MACQUARIE GROUP'S highly conditional 2013 outlook statement that profit would be better than in 2012 has failed to inspire investors, who pushed the stock lower than the overall market.
The challenges for Macquarie are many, particularly given two of its star performers, the securities business and capital business, are suffering badly due to tough market conditions.
To put it into context the two businesses at their peak contributed combined profits of $2.8 billion and last year they made a combined loss of $100 million. Worse, Macquarie boss Nicholas Moore warned that the securities business could make another loss this year.
The upshot is despite the company boasting that its first-quarter trading result was better than the previous corresponding period, it is coming off a low base and the result is worse than for the final quarter of 2012.

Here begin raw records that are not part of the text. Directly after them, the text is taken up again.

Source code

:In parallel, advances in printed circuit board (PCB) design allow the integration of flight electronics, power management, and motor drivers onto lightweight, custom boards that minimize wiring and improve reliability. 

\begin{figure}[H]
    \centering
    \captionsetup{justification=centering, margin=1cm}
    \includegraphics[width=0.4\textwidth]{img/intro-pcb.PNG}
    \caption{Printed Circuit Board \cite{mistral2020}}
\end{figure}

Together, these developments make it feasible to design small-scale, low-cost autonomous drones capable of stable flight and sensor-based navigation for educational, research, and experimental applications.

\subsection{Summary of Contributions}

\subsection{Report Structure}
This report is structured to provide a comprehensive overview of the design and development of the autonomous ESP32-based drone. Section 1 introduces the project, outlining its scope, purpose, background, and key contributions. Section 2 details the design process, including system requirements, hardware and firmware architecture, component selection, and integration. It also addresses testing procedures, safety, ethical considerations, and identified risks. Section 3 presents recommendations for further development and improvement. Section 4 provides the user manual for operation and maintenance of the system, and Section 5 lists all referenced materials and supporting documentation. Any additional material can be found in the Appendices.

Like its investment banking counterparts, Macquarie has been doing it tough since the global financial crisis. It is now trading a $23.87, which is a long way from the $86 heights it scaled back in October 2007, the $55 it bounced along at in October 2009 and the $42 a share it traded at in February 2011.
What is even more telling is that the stock is trading below the company's reported net tangible asset of $28.12 as at the March 31, 2012, balance date. Indeed, its return on NTA is likely to be between 8 per cent and 9 per cent this year, which explains why it is trading below NTA.

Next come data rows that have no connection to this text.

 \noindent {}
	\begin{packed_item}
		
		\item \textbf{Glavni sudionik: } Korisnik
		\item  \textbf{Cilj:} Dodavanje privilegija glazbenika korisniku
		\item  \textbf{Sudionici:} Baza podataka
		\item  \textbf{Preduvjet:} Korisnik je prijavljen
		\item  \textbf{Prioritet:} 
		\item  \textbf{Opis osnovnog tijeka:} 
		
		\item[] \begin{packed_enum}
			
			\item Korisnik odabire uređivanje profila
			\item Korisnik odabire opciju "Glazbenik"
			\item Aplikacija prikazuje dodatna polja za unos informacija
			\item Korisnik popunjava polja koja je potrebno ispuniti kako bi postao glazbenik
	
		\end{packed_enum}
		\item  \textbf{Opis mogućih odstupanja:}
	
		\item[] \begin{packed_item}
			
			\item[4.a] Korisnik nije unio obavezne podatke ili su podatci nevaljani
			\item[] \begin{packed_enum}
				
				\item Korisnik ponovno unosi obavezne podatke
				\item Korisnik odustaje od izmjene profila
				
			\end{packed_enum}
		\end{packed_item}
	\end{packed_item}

Moore has been in the top job since May 2008 and the pressure cannot be underestimated. To put it into perspective, between 2007 and 2008 the company reported a total profit of $3.3 billion. In the four years since Moore became managing director the company has made a combined profit of $3.6 billion before corporate expenses, on an increasing capital base.
Moore's comments that 2013 was set to be better than 2012, was predicated on factors not getting worse globally. That is something he can't control and the way the eurozone and the US are looking, global markets will remain volatile and corporate deals will remain subdued.
Last year the group put the axe through expenses and it seems that is part of the reason why the first quarter of 2013 looks better than the first quarter of 2012. But one swallow doesn't make a summer.